━━ RECORDS FOR PROCESSING ━━

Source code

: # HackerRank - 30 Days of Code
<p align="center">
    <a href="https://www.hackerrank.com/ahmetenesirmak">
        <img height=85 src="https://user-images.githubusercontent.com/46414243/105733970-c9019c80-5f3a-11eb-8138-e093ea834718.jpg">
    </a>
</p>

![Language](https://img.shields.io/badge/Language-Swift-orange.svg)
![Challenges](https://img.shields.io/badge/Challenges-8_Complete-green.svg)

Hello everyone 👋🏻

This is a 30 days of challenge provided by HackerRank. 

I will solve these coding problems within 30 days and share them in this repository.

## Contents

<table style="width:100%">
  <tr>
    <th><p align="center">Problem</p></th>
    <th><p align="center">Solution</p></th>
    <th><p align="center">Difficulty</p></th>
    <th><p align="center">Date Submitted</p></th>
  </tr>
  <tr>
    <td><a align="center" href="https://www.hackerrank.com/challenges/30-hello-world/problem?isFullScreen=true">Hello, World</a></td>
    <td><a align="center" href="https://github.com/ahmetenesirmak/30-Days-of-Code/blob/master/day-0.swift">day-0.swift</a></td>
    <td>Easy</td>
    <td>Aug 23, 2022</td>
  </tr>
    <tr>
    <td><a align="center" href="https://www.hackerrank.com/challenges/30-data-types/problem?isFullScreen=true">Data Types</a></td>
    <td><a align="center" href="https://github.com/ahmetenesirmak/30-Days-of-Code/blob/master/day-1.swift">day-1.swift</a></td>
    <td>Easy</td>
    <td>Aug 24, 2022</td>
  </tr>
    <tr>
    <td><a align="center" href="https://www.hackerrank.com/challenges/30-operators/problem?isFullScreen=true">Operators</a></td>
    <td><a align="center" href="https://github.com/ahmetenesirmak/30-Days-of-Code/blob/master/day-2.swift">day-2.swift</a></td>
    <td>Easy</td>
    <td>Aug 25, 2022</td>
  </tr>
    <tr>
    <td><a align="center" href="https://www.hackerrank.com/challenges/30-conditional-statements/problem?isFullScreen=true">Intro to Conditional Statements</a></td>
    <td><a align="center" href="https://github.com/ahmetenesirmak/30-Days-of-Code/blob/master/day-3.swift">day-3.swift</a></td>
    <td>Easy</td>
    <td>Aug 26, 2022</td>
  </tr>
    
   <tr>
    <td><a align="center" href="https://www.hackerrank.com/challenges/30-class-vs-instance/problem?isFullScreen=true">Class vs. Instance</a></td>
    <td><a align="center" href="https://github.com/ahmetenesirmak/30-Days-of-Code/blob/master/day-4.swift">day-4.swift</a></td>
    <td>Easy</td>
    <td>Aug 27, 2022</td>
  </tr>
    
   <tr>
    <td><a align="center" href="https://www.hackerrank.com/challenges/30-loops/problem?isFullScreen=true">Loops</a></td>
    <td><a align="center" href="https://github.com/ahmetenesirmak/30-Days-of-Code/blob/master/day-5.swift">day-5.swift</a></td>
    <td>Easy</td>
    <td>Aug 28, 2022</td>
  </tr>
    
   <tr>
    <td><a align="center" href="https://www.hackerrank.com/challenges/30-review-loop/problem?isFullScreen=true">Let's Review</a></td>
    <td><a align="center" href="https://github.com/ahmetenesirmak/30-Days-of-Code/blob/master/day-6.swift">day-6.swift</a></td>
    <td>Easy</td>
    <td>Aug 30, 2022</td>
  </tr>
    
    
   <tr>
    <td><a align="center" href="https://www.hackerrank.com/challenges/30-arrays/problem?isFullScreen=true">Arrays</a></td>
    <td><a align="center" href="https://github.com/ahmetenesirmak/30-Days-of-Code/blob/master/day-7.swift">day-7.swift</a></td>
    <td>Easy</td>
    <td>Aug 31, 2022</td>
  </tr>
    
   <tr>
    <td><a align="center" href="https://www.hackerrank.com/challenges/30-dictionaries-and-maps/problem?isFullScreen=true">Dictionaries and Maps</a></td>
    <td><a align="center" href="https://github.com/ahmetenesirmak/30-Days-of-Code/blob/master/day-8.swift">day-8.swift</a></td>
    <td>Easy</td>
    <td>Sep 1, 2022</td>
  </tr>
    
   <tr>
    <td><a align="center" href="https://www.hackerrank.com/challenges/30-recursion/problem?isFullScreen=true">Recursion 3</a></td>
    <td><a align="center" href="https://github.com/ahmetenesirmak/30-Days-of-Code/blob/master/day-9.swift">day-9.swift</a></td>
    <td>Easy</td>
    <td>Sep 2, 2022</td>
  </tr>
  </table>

━━━

▶ **TRY IT**: Your reply should consist of the records, duplicated exactly.

▶ **SOLVED PROBLEM**:
Source code

: # HackerRank - 30 Days of Code
<p align="center">
    <a href="https://www.hackerrank.com/ahmetenesirmak">
        <img height=85 src="https://user-images.githubusercontent.com/46414243/105733970-c9019c80-5f3a-11eb-8138-e093ea834718.jpg">
    </a>
</p>

![Language](https://img.shields.io/badge/Language-Swift-orange.svg)
![Challenges](https://img.shields.io/badge/Challenges-8_Complete-green.svg)

Hello everyone 👋🏻

This is a 30 days of challenge provided by HackerRank. 

I will solve these coding problems within 30 days and share them in this repository.

## Contents

<table style="width:100%">
  <tr>
    <th><p align="center">Problem</p></th>
    <th><p align="center">Solution</p></th>
    <th><p align="center">Difficulty</p></th>
    <th><p align="center">Date Submitted</p></th>
  </tr>
  <tr>
    <td><a align="center" href="https://www.hackerrank.com/challenges/30-hello-world/problem?isFullScreen=true">Hello, World</a></td>
    <td><a align="center" href="https://github.com/ahmetenesirmak/30-Days-of-Code/blob/master/day-0.swift">day-0.swift</a></td>
    <td>Easy</td>
    <td>Aug 23, 2022</td>
  </tr>
    <tr>
    <td><a align="center" href="https://www.hackerrank.com/challenges/30-data-types/problem?isFullScreen=true">Data Types</a></td>
    <td><a align="center" href="https://github.com/ahmetenesirmak/30-Days-of-Code/blob/master/day-1.swift">day-1.swift</a></td>
    <td>Easy</td>
    <td>Aug 24, 2022</td>
  </tr>
    <tr>
    <td><a align="center" href="https://www.hackerrank.com/challenges/30-operators/problem?isFullScreen=true">Operators</a></td>
    <td><a align="center" href="https://github.com/ahmetenesirmak/30-Days-of-Code/blob/master/day-2.swift">day-2.swift</a></td>
    <td>Easy</td>
    <td>Aug 25, 2022</td>
  </tr>
    <tr>
    <td><a align="center" href="https://www.hackerrank.com/challenges/30-conditional-statements/problem?isFullScreen=true">Intro to Conditional Statements</a></td>
    <td><a align="center" href="https://github.com/ahmetenesirmak/30-Days-of-Code/blob/master/day-3.swift">day-3.swift</a></td>
    <td>Easy</td>
    <td>Aug 26, 2022</td>
  </tr>
    
   <tr>
    <td><a align="center" href="https://www.hackerrank.com/challenges/30-class-vs-instance/problem?isFullScreen=true">Class vs. Instance</a></td>
    <td><a align="center" href="https://github.com/ahmetenesirmak/30-Days-of-Code/blob/master/day-4.swift">day-4.swift</a></td>
    <td>Easy</td>
    <td>Aug 27, 2022</td>
  </tr>
    
   <tr>
    <td><a align="center" href="https://www.hackerrank.com/challenges/30-loops/problem?isFullScreen=true">Loops</a></td>
    <td><a align="center" href="https://github.com/ahmetenesirmak/30-Days-of-Code/blob/master/day-5.swift">day-5.swift</a></td>
    <td>Easy</td>
    <td>Aug 28, 2022</td>
  </tr>
    
   <tr>
    <td><a align="center" href="https://www.hackerrank.com/challenges/30-review-loop/problem?isFullScreen=true">Let's Review</a></td>
    <td><a align="center" href="https://github.com/ahmetenesirmak/30-Days-of-Code/blob/master/day-6.swift">day-6.swift</a></td>
    <td>Easy</td>
    <td>Aug 30, 2022</td>
  </tr>
    
    
   <tr>
    <td><a align="center" href="https://www.hackerrank.com/challenges/30-arrays/problem?isFullScreen=true">Arrays</a></td>
    <td><a align="center" href="https://github.com/ahmetenesirmak/30-Days-of-Code/blob/master/day-7.swift">day-7.swift</a></td>
    <td>Easy</td>
    <td>Aug 31, 2022</td>
  </tr>
    
   <tr>
    <td><a align="center" href="https://www.hackerrank.com/challenges/30-dictionaries-and-maps/problem?isFullScreen=true">Dictionaries and Maps</a></td>
    <td><a align="center" href="https://github.com/ahmetenesirmak/30-Days-of-Code/blob/master/day-8.swift">day-8.swift</a></td>
    <td>Easy</td>
    <td>Sep 1, 2022</td>
  </tr>
    
   <tr>
    <td><a align="center" href="https://www.hackerrank.com/challenges/30-recursion/problem?isFullScreen=true">Recursion 3</a></td>
    <td><a align="center" href="https://github.com/ahmetenesirmak/30-Days-of-Code/blob/master/day-9.swift">day-9.swift</a></td>
    <td>Easy</td>
    <td>Sep 2, 2022</td>
  </tr>
  </table>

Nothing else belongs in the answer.